Stored data entries:
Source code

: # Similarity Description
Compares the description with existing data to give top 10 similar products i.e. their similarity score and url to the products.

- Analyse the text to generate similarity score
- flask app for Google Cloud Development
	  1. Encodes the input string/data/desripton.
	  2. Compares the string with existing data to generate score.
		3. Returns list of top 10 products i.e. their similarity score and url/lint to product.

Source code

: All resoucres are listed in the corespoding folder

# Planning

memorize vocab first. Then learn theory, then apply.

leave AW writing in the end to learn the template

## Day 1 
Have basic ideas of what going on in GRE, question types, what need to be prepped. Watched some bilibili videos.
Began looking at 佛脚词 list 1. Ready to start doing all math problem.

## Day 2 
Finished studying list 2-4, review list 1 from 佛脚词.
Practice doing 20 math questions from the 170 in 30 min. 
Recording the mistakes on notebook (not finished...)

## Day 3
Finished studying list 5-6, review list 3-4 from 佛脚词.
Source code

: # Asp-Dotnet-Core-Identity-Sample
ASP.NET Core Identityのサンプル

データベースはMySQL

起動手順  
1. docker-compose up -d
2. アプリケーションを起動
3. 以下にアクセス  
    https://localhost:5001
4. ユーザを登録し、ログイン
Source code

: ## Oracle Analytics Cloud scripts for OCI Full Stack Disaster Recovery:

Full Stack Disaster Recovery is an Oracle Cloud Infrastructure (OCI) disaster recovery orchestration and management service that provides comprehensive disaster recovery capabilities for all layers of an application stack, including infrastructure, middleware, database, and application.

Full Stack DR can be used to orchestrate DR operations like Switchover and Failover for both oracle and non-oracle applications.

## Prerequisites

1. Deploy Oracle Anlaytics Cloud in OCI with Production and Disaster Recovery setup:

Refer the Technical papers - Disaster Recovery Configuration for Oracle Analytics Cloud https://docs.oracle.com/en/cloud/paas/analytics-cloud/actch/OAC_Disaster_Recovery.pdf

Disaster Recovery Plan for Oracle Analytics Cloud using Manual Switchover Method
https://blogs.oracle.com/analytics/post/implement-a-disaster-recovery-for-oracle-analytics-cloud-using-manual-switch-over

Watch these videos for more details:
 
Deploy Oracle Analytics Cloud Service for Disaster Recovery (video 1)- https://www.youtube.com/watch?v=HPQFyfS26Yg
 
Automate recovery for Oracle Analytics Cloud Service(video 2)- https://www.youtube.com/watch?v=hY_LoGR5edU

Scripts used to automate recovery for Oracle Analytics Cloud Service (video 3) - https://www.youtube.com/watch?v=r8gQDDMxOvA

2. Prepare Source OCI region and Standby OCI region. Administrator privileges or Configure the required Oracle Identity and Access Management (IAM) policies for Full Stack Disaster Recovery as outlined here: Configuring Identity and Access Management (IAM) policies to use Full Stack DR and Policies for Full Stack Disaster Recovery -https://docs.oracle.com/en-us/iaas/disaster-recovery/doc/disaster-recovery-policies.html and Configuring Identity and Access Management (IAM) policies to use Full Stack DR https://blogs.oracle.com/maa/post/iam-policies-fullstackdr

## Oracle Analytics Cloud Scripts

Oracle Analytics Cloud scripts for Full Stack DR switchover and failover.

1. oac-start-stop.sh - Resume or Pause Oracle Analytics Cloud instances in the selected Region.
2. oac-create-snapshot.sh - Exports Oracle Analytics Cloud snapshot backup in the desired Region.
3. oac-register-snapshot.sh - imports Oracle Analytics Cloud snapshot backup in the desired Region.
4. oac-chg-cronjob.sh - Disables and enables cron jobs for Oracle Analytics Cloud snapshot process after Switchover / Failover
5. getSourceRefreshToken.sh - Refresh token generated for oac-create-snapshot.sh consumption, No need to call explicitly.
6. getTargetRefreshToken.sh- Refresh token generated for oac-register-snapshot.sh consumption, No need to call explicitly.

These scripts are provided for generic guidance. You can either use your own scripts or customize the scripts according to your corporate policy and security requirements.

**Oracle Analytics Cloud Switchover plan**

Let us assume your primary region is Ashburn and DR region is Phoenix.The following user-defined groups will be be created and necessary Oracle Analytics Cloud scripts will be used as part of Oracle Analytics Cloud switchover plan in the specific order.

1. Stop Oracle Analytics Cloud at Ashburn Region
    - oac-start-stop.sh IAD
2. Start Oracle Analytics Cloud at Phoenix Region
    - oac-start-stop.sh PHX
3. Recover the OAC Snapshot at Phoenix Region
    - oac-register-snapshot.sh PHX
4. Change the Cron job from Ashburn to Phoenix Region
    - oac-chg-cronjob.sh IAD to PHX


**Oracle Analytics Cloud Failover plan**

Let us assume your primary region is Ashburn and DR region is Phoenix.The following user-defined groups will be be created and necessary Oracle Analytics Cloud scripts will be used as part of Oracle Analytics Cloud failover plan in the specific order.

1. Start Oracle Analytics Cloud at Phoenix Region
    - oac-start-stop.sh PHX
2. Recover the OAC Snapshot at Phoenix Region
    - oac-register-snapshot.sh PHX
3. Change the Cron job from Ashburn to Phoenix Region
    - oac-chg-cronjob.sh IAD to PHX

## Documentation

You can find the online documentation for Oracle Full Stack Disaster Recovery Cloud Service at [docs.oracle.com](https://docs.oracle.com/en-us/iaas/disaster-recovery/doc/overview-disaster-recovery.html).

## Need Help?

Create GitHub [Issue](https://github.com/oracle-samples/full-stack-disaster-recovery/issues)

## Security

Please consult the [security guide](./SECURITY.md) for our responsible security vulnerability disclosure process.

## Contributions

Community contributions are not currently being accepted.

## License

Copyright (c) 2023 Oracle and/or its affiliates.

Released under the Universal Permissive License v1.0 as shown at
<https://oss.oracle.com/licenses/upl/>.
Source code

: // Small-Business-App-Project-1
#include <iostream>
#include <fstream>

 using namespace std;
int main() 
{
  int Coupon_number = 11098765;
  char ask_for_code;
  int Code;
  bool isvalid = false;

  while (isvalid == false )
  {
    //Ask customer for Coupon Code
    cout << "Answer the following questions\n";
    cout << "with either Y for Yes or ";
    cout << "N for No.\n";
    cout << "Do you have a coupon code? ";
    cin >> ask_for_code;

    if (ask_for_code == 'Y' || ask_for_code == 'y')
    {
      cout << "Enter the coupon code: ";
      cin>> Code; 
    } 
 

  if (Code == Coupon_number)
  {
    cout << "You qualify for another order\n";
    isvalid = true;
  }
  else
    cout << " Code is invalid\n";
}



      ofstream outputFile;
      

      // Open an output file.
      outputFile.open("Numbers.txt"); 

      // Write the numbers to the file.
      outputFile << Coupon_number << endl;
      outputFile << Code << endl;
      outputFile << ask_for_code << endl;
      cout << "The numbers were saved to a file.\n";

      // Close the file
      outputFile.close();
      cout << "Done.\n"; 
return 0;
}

Exercise objective:
Only the lines above that hold "groups" are wanted. Show every one of them.

Answer below:
Let us assume your primary region is Ashburn and DR region is Phoenix.The following user-defined groups will be be created and necessary Oracle Analytics Cloud scripts will be used as part of Oracle Analytics Cloud switchover plan in the specific order.
Let us assume your primary region is Ashburn and DR region is Phoenix.The following user-defined groups will be be created and necessary Oracle Analytics Cloud scripts will be used as part of Oracle Analytics Cloud failover plan in the specific order.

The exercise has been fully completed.